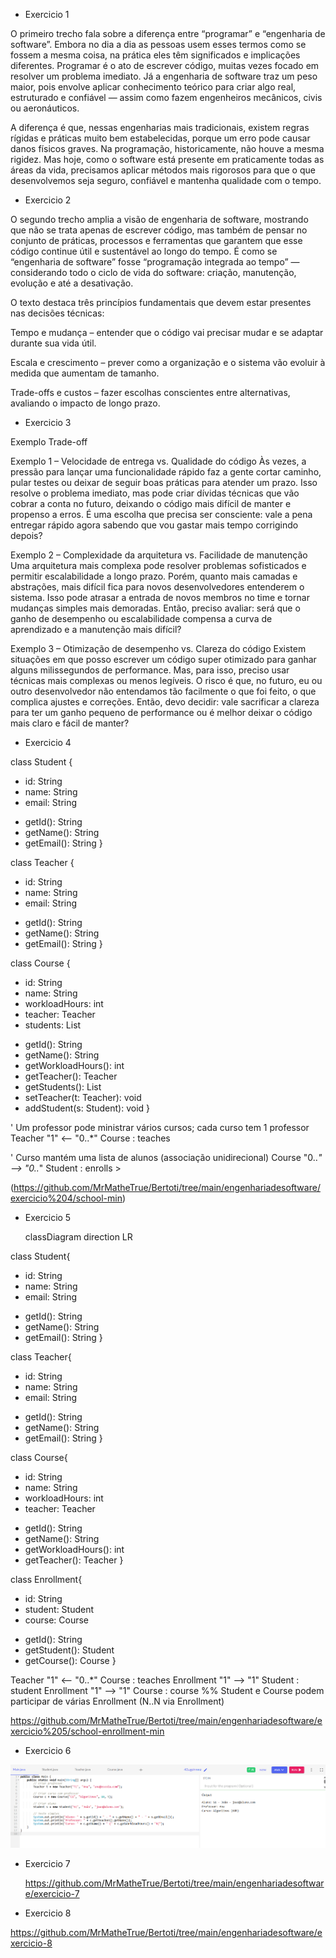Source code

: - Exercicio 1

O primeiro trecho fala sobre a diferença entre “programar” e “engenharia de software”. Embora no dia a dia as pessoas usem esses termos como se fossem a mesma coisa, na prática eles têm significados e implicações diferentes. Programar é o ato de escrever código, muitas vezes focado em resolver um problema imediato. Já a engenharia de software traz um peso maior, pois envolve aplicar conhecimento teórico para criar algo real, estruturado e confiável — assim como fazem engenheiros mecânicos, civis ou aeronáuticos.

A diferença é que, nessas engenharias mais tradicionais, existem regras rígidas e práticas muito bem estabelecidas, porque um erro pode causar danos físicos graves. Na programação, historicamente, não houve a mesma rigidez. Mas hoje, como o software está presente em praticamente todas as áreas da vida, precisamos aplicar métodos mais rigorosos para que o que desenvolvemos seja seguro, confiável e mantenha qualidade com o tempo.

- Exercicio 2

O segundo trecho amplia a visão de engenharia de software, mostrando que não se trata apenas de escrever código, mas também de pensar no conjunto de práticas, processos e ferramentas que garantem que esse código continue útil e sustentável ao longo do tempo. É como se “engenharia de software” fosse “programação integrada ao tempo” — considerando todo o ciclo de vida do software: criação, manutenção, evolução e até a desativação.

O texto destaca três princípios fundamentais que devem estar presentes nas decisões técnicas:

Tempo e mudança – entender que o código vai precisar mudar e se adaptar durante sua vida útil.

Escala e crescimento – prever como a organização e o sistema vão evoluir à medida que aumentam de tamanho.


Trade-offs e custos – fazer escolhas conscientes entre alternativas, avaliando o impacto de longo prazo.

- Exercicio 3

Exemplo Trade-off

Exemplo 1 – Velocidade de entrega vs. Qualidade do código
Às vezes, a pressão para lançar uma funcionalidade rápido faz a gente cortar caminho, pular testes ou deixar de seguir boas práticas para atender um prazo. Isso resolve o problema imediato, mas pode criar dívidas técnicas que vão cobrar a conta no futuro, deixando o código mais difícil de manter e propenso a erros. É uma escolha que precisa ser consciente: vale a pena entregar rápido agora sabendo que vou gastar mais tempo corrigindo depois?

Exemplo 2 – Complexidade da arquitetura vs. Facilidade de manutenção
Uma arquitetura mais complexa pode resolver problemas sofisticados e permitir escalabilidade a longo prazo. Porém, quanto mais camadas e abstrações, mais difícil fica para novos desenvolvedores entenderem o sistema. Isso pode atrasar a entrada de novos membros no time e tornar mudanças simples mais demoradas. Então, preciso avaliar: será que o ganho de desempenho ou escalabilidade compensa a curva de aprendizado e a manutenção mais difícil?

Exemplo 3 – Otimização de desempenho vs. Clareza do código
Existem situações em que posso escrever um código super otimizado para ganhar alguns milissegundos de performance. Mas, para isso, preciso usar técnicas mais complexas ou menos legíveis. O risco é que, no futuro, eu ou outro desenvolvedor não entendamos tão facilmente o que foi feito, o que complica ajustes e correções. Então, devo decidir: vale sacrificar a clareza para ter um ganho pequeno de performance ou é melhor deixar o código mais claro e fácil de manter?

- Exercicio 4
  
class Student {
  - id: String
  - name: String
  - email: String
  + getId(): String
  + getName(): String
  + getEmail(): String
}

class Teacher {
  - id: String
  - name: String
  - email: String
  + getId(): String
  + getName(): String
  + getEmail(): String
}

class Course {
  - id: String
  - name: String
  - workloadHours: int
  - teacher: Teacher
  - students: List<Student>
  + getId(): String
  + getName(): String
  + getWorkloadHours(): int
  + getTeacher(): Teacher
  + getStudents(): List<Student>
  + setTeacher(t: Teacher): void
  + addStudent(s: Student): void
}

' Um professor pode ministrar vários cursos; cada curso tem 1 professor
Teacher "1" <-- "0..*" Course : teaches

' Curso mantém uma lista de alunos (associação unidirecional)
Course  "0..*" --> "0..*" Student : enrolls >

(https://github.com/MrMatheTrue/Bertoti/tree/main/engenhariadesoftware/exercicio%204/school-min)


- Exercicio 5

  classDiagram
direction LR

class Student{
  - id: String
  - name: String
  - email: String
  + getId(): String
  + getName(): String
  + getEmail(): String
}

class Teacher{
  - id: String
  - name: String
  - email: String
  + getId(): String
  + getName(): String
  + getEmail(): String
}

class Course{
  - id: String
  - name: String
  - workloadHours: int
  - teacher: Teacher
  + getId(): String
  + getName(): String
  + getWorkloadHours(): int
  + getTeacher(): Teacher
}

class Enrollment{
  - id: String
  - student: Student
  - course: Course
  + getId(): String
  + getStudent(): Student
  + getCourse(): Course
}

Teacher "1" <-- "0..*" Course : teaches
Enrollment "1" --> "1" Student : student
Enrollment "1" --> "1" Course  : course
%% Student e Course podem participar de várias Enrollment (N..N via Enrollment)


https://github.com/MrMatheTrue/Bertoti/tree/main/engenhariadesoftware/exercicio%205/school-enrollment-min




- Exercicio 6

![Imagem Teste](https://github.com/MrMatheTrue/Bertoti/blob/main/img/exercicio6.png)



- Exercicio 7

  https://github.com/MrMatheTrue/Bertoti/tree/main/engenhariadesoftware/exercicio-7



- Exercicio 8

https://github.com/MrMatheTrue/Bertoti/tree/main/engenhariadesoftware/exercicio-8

+---+

_What is needed_
Without including the pictures, reproduce all entries exactly.

_The answer_
Source code

: - Exercicio 1

O primeiro trecho fala sobre a diferença entre “programar” e “engenharia de software”. Embora no dia a dia as pessoas usem esses termos como se fossem a mesma coisa, na prática eles têm significados e implicações diferentes. Programar é o ato de escrever código, muitas vezes focado em resolver um problema imediato. Já a engenharia de software traz um peso maior, pois envolve aplicar conhecimento teórico para criar algo real, estruturado e confiável — assim como fazem engenheiros mecânicos, civis ou aeronáuticos.

A diferença é que, nessas engenharias mais tradicionais, existem regras rígidas e práticas muito bem estabelecidas, porque um erro pode causar danos físicos graves. Na programação, historicamente, não houve a mesma rigidez. Mas hoje, como o software está presente em praticamente todas as áreas da vida, precisamos aplicar métodos mais rigorosos para que o que desenvolvemos seja seguro, confiável e mantenha qualidade com o tempo.

- Exercicio 2

O segundo trecho amplia a visão de engenharia de software, mostrando que não se trata apenas de escrever código, mas também de pensar no conjunto de práticas, processos e ferramentas que garantem que esse código continue útil e sustentável ao longo do tempo. É como se “engenharia de software” fosse “programação integrada ao tempo” — considerando todo o ciclo de vida do software: criação, manutenção, evolução e até a desativação.

O texto destaca três princípios fundamentais que devem estar presentes nas decisões técnicas:

Tempo e mudança – entender que o código vai precisar mudar e se adaptar durante sua vida útil.

Escala e crescimento – prever como a organização e o sistema vão evoluir à medida que aumentam de tamanho.


Trade-offs e custos – fazer escolhas conscientes entre alternativas, avaliando o impacto de longo prazo.

- Exercicio 3

Exemplo Trade-off

Exemplo 1 – Velocidade de entrega vs. Qualidade do código
Às vezes, a pressão para lançar uma funcionalidade rápido faz a gente cortar caminho, pular testes ou deixar de seguir boas práticas para atender um prazo. Isso resolve o problema imediato, mas pode criar dívidas técnicas que vão cobrar a conta no futuro, deixando o código mais difícil de manter e propenso a erros. É uma escolha que precisa ser consciente: vale a pena entregar rápido agora sabendo que vou gastar mais tempo corrigindo depois?

Exemplo 2 – Complexidade da arquitetura vs. Facilidade de manutenção
Uma arquitetura mais complexa pode resolver problemas sofisticados e permitir escalabilidade a longo prazo. Porém, quanto mais camadas e abstrações, mais difícil fica para novos desenvolvedores entenderem o sistema. Isso pode atrasar a entrada de novos membros no time e tornar mudanças simples mais demoradas. Então, preciso avaliar: será que o ganho de desempenho ou escalabilidade compensa a curva de aprendizado e a manutenção mais difícil?

Exemplo 3 – Otimização de desempenho vs. Clareza do código
Existem situações em que posso escrever um código super otimizado para ganhar alguns milissegundos de performance. Mas, para isso, preciso usar técnicas mais complexas ou menos legíveis. O risco é que, no futuro, eu ou outro desenvolvedor não entendamos tão facilmente o que foi feito, o que complica ajustes e correções. Então, devo decidir: vale sacrificar a clareza para ter um ganho pequeno de performance ou é melhor deixar o código mais claro e fácil de manter?

- Exercicio 4
  
class Student {
  - id: String
  - name: String
  - email: String
  + getId(): String
  + getName(): String
  + getEmail(): String
}

class Teacher {
  - id: String
  - name: String
  - email: String
  + getId(): String
  + getName(): String
  + getEmail(): String
}

class Course {
  - id: String
  - name: String
  - workloadHours: int
  - teacher: Teacher
  - students: List<Student>
  + getId(): String
  + getName(): String
  + getWorkloadHours(): int
  + getTeacher(): Teacher
  + getStudents(): List<Student>
  + setTeacher(t: Teacher): void
  + addStudent(s: Student): void
}

' Um professor pode ministrar vários cursos; cada curso tem 1 professor
Teacher "1" <-- "0..*" Course : teaches

' Curso mantém uma lista de alunos (associação unidirecional)
Course  "0..*" --> "0..*" Student : enrolls >

(https://github.com/MrMatheTrue/Bertoti/tree/main/engenhariadesoftware/exercicio%204/school-min)


- Exercicio 5

  classDiagram
direction LR

class Student{
  - id: String
  - name: String
  - email: String
  + getId(): String
  + getName(): String
  + getEmail(): String
}

class Teacher{
  - id: String
  - name: String
  - email: String
  + getId(): String
  + getName(): String
  + getEmail(): String
}

class Course{
  - id: String
  - name: String
  - workloadHours: int
  - teacher: Teacher
  + getId(): String
  + getName(): String
  + getWorkloadHours(): int
  + getTeacher(): Teacher
}

class Enrollment{
  - id: String
  - student: Student
  - course: Course
  + getId(): String
  + getStudent(): Student
  + getCourse(): Course
}

Teacher "1" <-- "0..*" Course : teaches
Enrollment "1" --> "1" Student : student
Enrollment "1" --> "1" Course  : course
%% Student e Course podem participar de várias Enrollment (N..N via Enrollment)


https://github.com/MrMatheTrue/Bertoti/tree/main/engenhariadesoftware/exercicio%205/school-enrollment-min




- Exercicio 6

![Imagem Teste](https://github.com/MrMatheTrue/Bertoti/blob/main/img/exercicio6.png)



- Exercicio 7

  https://github.com/MrMatheTrue/Bertoti/tree/main/engenhariadesoftware/exercicio-7



- Exercicio 8

https://github.com/MrMatheTrue/Bertoti/tree/main/engenhariadesoftware/exercicio-8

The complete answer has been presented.